The composite primary end point consisted of the proportion of treatment cycles free of grade 3 or greater neutropenia, thrombocytopenia, and anemia; blood transfusions, and the use of growth factors, as well as dose reductions or dose delays within the first 4 cycles of treatment. ALRN-6924-treated patients demonstrated 56% of cycles free from these grade 3 or greater hematologic toxicities and related events vs 50% on placebo.
“We are very encouraged by the finding that ALRN-6924-treated patients were able to complete more cycles of chemotherapy in the NSCLC trial, but unfortunately it also appears that this may have worked against us given the nature of the exploratory composite primary endpoint,” Aivado said. “The more cycles patients completed the more opportunity they had to experience toxicities. This introduced an imbalance of toxicities between the active and placebo arms and may have resulted in a bias against ALRN-6924 on the composite primary end point.”
ALRN-6924 is a first-in-class MDM2/MDMX dual inhibitor designed to activate p53, leading to upregulation of p21, a known inhibitor of the cell replication cycle. ALRN-6924 is the only reported biomarker-driven, chemoprotective agent in clinical development.
“By stopping the NSCLC trial, we plan to fully focus our resources on our phase 1b breast cancer trial to continue our development of ALRN-6924 to protect p53-mutated cancer patients from chemotherapy-induced side effects,” Aivado added.
Based on the interim analysis findings, the company has decided to revise the primary end point of the ongoing phase 1b breast cancer trial to the duration of severe neutropenia in cycle 1. The company also changed the chemotherapy regimen to concurrent administration of doxorubicin plus cyclophosphamide and docetaxel. Additionally, the company plans to adjust the dosing strategy for the trial and will stop further enrollment in the ongoing 0.3 mg/kg and 0.6 mg/kg dose cohorts.

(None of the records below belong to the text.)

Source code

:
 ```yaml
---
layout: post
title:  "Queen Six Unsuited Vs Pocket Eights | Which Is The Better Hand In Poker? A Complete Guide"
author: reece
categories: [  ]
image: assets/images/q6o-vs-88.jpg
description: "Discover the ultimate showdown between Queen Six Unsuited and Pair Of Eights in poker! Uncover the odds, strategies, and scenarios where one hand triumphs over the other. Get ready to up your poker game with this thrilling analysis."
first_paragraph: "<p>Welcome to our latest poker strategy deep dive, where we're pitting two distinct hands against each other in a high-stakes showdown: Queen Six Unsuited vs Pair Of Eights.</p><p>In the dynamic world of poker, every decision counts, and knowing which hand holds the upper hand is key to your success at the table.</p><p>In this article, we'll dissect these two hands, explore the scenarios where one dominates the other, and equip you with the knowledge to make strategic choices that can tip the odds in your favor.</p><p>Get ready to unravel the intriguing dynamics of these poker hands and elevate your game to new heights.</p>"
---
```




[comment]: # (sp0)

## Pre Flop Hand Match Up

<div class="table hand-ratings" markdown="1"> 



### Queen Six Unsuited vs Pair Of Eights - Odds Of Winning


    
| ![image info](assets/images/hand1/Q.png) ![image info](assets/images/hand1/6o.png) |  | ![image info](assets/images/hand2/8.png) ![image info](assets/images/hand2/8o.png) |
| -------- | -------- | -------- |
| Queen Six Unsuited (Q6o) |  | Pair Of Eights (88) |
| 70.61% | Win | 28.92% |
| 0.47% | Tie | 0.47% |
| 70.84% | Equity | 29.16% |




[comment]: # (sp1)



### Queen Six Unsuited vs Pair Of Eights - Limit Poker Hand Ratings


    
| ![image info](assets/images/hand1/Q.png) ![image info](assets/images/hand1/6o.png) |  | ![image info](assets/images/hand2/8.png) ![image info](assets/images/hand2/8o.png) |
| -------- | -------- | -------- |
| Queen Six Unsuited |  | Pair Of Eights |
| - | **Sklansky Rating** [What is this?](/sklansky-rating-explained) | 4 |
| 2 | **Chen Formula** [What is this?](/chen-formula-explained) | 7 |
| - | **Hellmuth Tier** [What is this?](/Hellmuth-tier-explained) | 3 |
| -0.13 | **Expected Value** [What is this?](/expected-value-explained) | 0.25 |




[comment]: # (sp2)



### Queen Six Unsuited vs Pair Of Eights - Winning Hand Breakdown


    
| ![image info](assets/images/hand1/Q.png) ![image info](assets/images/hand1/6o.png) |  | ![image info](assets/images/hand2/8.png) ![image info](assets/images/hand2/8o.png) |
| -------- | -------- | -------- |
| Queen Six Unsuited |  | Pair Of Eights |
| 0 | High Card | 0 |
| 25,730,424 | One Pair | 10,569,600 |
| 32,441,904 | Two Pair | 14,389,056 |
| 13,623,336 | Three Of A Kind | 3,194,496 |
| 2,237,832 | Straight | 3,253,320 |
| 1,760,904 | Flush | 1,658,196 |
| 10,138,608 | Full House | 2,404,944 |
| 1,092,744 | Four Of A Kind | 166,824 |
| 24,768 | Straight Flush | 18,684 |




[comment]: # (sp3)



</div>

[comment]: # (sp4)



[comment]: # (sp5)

“Neoadjuvant chemotherapy for breast cancer is associated with frequent severe neutropenia in cycle 1, and we believe this offers a well-established end point which has been used to secure FDA approval of multiple supportive care drugs. This end point also obviates any potential imbalance in the number of cycles completed on ALRN-6924 versus placebo. The breast cancer trial also gives us the ability to evaluate protection against alopecia, which occurs in more than 90% of breast cancer patients on neoadjuvant chemotherapy compared to less than 10% of patients receiving carboplatin/pemetrexed,” Aivado concluded.